29 Agustus 2011 | Purwantoro | Km 198 | Pkl 12.02
Jika terminal Purwantoro adalah persinggahan “akhir” banyak bus besar dari pelbagai jurusan seperti Solo, Semarang, Bandung, Jakarta, bahkan beberapa kota di Sumatera, maka rumah Mas Yahya Perwita di belakang terminal bus Purwantoro, Wonogiri, itu menjadi persinggahan terlama dalam perjalanan mudik saya yang bertajuk #syawalitumerah.
Dua jam saya beristirahat di belakang gereja jawa itu. Ya, saya datang sekira pukul 10 dan berangkat lagi pukul 12 setelah disuguhi kopi pahit ukuran gelas jumbo dan makan siang dengan opor ayam, tahu, dan daging sapi.
Menurut pendeta yang ditahbiskan pada 1992 ini, memasak makanan lebaran itu sebagai cara menyambut lebaran yang belum jelas jatuh pada hari apa, Selasa atau Rabu, 30 atau 31. Di atas meja ruang tamu di rumah yang masih dikelilingi pohon dan tegalan, terhampar sekira 5 toples berisi kue lebaran dan juga permen. Itu juga untuk menyambut tamu-tamu lebaran yang dirayakan setiap tahun oleh umat Islam itu.
Di rumah yang riuh oleh dua ekor anjing dewasa dan lima bayi anjing itu dikepungi oleh buku-buku. Rak-rak ada di luar (pintu belakang gereja), di dapur, di ruang tamu, bahkan di dapur. Kata Bu Asrie Lesningtyas, buku dan majalah itu adalah koleksi perpustakaan keliling KiRaNa yang didirikan sebulan setelah kopdar Apresiasi Sastra dilangsungkan di rumah ini, Mei 2007.

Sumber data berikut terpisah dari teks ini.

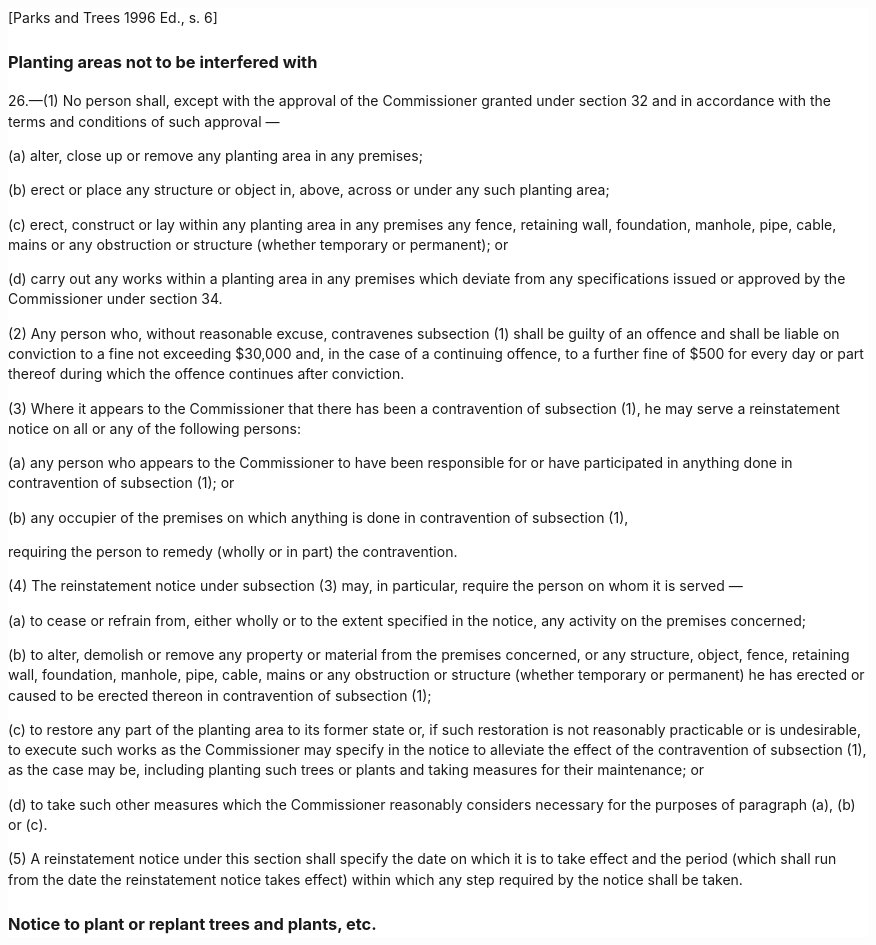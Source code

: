 [Parks and Trees 1996 Ed., s. 6]

### Planting areas not to be interfered with

26\.—(1) No person shall, except with the approval of the Commissioner granted under section 32 and in accordance with the terms and conditions of such approval —

(a) alter, close up or remove any planting area in any premises;

(b) erect or place any structure or object in, above, across or under any such planting area;

(c) erect, construct or lay within any planting area in any premises any fence, retaining wall, foundation, manhole, pipe, cable, mains or any obstruction or structure (whether temporary or permanent); or

(d) carry out any works within a planting area in any premises which deviate from any specifications issued or approved by the Commissioner under section 34.

(2) Any person who, without reasonable excuse, contravenes subsection (1) shall be guilty of an offence and shall be liable on conviction to a fine not exceeding $30,000 and, in the case of a continuing offence, to a further fine of $500 for every day or part thereof during which the offence continues after conviction.

(3) Where it appears to the Commissioner that there has been a contravention of subsection (1), he may serve a reinstatement notice on all or any of the following persons:

(a) any person who appears to the Commissioner to have been responsible for or have participated in anything done in contravention of subsection (1); or

(b) any occupier of the premises on which anything is done in contravention of subsection (1),

requiring the person to remedy (wholly or in part) the contravention.

(4) The reinstatement notice under subsection (3) may, in particular, require the person on whom it is served —

(a) to cease or refrain from, either wholly or to the extent specified in the notice, any activity on the premises concerned;

(b) to alter, demolish or remove any property or material from the premises concerned, or any structure, object, fence, retaining wall, foundation, manhole, pipe, cable, mains or any obstruction or structure (whether temporary or permanent) he has erected or caused to be erected thereon in contravention of subsection (1);

(c) to restore any part of the planting area to its former state or, if such restoration is not reasonably practicable or is undesirable, to execute such works as the Commissioner may specify in the notice to alleviate the effect of the contravention of subsection (1), as the case may be, including planting such trees or plants and taking measures for their maintenance; or

(d) to take such other measures which the Commissioner reasonably considers necessary for the purposes of paragraph (a), (b) or (c).

(5) A reinstatement notice under this section shall specify the date on which it is to take effect and the period (which shall run from the date the reinstatement notice takes effect) within which any step required by the notice shall be taken.

### Notice to plant or replant trees and plants, etc.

Mas Yahya adalah lulusan teologi Universitas Kristen Duta Wacana (UKDW) Yogyakarta, sementara Mbak Asrie lulusan ekonomi IKIP Semarang.
Di luar semua gambaran dan keramahan Mas Yahya dan Mbak Asrie menyambut “tamu mudik” seperti saya ini, saya beruntung mendapatkan jamuan puisi. Ya, Pak Yahya menghadiahkan sekuplet puisi merah yang dibacakannya sendiri dari laptopnya. Saya merekamnya dengan recorder dan kamera handycam.
Puisi itu berkisah tentang sebuah kawasan pembuangan akhir mayat-mayat kaum kiri hasil bersih-bersih serdadu dengan dukungan golongan masyarakat yang berseberangan pergerakan dengan PKI, seperti NU, PNI, Masyumi dan semua organ jejaring bawahnya. Kisah tentang daerah bernama Luweng Mloko di tepi Desa Johonut, Kecamatan Paranggupito.
Inilah puisi yang diberi judul “Luweng Mloko” dan ditujukan kepada penyair Lekra JJ Kusni a.k.a Kusni Sulang. Saya kutipkan bait awal puisi yang dibikin pada 15 Agustus 2003 ini.
Dengan kehilangan kata-kata di hadapan Luweng Mloko
Tanpa menaburkan bunga peziarahan ini kurasa tetap sah saja
38 tahun berlalu sudah
Dan tetap tergambar jelas
Rentetan tembak dan teriak mengiring jatuh tawanan-tawanan
Terbanting di dinding-dinding bebatuan
Terkapar di dasar kegelapan
Masih hidup, luka-luka, atau langsung mati bukan lagi urusan
Tanpa menaburkan bunga peziarahan ini kurasa tetap sah saja
38 tahun berlalu sudah
Dan tetap tergambar jelas
Rentetan tembak dan teriak mengiring jatuh tawanan-tawanan
Terbanting di dinding-dinding bebatuan
Terkapar di dasar kegelapan
Masih hidup, luka-luka, atau langsung mati bukan lagi urusan
Setelah puisi panjang itu dibacakan, Mas Yahya berkisah bagaimana perjalanannya bersama tiga rekannya yang lain pada Agustus 2003 itu ke Luweng Mloko. Mereka berangkat pagi setelah sarapan di warung Pak Tarsa yang belum buka dan beberapa saat mampir menelpon di Slogohimo.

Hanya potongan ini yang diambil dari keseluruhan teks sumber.